*WORK ORDER*
Give back each entry verbatim.
== PROVIDED DATA ==
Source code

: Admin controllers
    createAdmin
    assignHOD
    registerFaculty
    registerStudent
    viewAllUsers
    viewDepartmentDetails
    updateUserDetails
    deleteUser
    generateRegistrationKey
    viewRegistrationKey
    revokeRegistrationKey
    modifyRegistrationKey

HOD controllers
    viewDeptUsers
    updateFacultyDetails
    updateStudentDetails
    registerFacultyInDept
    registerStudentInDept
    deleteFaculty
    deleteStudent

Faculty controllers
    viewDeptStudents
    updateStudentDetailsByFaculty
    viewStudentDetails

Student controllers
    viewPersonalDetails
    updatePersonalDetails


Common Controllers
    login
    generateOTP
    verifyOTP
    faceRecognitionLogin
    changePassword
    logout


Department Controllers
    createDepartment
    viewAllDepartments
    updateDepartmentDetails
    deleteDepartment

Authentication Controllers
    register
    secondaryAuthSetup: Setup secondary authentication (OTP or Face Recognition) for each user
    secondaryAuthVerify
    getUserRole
===
*TASK ANSWER*
Source code

: Admin controllers
    createAdmin
    assignHOD
    registerFaculty
    registerStudent
    viewAllUsers
    viewDepartmentDetails
    updateUserDetails
    deleteUser
    generateRegistrationKey
    viewRegistrationKey
    revokeRegistrationKey
    modifyRegistrationKey

HOD controllers
    viewDeptUsers
    updateFacultyDetails
    updateStudentDetails
    registerFacultyInDept
    registerStudentInDept
    deleteFaculty
    deleteStudent

Faculty controllers
    viewDeptStudents
    updateStudentDetailsByFaculty
    viewStudentDetails

Student controllers
    viewPersonalDetails
    updatePersonalDetails


Common Controllers
    login
    generateOTP
    verifyOTP
    faceRecognitionLogin
    changePassword
    logout


Department Controllers
    createDepartment
    viewAllDepartments
    updateDepartmentDetails
    deleteDepartment

Authentication Controllers
    register
    secondaryAuthSetup: Setup secondary authentication (OTP or Face Recognition) for each user
    secondaryAuthVerify
    getUserRole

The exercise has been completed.